• [What to do]
Go through the data and copy every line in which "sided" appears.

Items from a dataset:
+ + + + + + +

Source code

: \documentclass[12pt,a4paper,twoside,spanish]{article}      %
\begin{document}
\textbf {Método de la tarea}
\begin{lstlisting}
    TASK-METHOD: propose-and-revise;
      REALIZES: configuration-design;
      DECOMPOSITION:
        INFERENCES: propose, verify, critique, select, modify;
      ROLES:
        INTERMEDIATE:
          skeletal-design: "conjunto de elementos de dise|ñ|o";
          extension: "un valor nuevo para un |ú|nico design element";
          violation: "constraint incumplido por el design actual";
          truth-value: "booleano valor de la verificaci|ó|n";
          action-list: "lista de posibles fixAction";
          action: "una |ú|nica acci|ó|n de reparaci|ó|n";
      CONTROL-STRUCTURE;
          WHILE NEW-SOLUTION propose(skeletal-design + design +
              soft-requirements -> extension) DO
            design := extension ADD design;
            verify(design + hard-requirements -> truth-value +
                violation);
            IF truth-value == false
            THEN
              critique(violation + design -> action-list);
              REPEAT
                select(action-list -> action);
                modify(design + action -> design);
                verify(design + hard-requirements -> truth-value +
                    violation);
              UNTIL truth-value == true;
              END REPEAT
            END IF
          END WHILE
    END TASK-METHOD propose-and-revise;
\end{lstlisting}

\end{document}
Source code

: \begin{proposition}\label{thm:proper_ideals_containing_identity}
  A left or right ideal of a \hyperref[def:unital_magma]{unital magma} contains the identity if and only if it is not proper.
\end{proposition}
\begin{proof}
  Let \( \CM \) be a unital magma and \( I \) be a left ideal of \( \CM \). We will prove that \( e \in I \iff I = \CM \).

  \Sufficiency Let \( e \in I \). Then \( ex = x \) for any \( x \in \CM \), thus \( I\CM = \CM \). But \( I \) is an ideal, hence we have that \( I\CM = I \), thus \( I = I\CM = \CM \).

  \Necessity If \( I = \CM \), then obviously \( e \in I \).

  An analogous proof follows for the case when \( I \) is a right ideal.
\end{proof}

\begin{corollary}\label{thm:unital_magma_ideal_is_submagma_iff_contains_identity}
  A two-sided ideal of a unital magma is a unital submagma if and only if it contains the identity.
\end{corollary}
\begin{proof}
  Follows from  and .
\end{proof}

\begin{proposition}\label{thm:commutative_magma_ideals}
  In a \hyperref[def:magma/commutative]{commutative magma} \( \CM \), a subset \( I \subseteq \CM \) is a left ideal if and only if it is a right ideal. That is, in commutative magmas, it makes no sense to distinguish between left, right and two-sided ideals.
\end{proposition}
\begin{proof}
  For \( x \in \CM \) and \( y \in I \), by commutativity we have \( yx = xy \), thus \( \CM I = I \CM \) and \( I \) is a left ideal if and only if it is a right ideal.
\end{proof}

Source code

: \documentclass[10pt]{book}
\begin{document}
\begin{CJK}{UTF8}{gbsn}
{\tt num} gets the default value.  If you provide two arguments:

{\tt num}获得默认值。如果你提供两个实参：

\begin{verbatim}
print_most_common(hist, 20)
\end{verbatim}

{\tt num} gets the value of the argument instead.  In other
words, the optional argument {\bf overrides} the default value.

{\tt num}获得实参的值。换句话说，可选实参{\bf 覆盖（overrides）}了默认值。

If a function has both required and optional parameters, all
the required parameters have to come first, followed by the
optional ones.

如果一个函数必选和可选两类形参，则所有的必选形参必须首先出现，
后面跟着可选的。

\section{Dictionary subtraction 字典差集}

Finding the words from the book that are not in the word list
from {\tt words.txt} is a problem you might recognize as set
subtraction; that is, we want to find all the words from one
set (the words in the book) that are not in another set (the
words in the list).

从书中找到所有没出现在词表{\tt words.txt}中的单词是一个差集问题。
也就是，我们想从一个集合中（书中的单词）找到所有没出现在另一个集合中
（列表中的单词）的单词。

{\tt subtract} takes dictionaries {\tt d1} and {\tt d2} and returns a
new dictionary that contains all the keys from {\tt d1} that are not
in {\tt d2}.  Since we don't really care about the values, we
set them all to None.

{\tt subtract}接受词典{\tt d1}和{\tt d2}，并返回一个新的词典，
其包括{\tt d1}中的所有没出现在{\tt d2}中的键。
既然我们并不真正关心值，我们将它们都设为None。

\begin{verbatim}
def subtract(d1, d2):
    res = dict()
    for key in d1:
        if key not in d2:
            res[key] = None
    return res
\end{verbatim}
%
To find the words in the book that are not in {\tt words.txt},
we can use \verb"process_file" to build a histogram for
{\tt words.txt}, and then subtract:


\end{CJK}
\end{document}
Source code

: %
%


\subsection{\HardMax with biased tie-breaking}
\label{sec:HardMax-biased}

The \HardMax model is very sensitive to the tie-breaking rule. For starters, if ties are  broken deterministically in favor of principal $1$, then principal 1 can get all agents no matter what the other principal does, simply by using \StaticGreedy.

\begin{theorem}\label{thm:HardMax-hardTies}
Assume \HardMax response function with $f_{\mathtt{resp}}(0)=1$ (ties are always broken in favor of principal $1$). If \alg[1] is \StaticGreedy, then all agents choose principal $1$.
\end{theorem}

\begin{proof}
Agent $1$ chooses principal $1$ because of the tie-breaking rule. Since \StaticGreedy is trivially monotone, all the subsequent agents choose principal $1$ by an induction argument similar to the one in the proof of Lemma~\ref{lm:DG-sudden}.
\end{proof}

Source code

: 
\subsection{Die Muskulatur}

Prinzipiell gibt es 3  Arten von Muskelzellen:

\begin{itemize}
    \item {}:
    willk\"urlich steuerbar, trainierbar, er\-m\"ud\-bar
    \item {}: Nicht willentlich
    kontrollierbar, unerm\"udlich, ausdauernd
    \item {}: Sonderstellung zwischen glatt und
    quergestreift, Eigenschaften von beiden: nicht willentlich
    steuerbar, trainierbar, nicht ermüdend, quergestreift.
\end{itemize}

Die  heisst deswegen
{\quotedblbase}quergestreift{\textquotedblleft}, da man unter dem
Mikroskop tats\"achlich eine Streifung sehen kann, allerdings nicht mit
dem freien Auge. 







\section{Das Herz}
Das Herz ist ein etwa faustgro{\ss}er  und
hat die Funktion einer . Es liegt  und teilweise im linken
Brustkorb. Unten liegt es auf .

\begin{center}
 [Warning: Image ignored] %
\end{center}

+ + + + + + +

• [Output of the exercise]
  A two-sided ideal of a unital magma is a unital submagma if and only if it contains the identity.
  In a \hyperref[def:magma/commutative]{commutative magma} \( \CM \), a subset \( I \subseteq \CM \) is a left ideal if and only if it is a right ideal. That is, in commutative magmas, it makes no sense to distinguish between left, right and two-sided ideals.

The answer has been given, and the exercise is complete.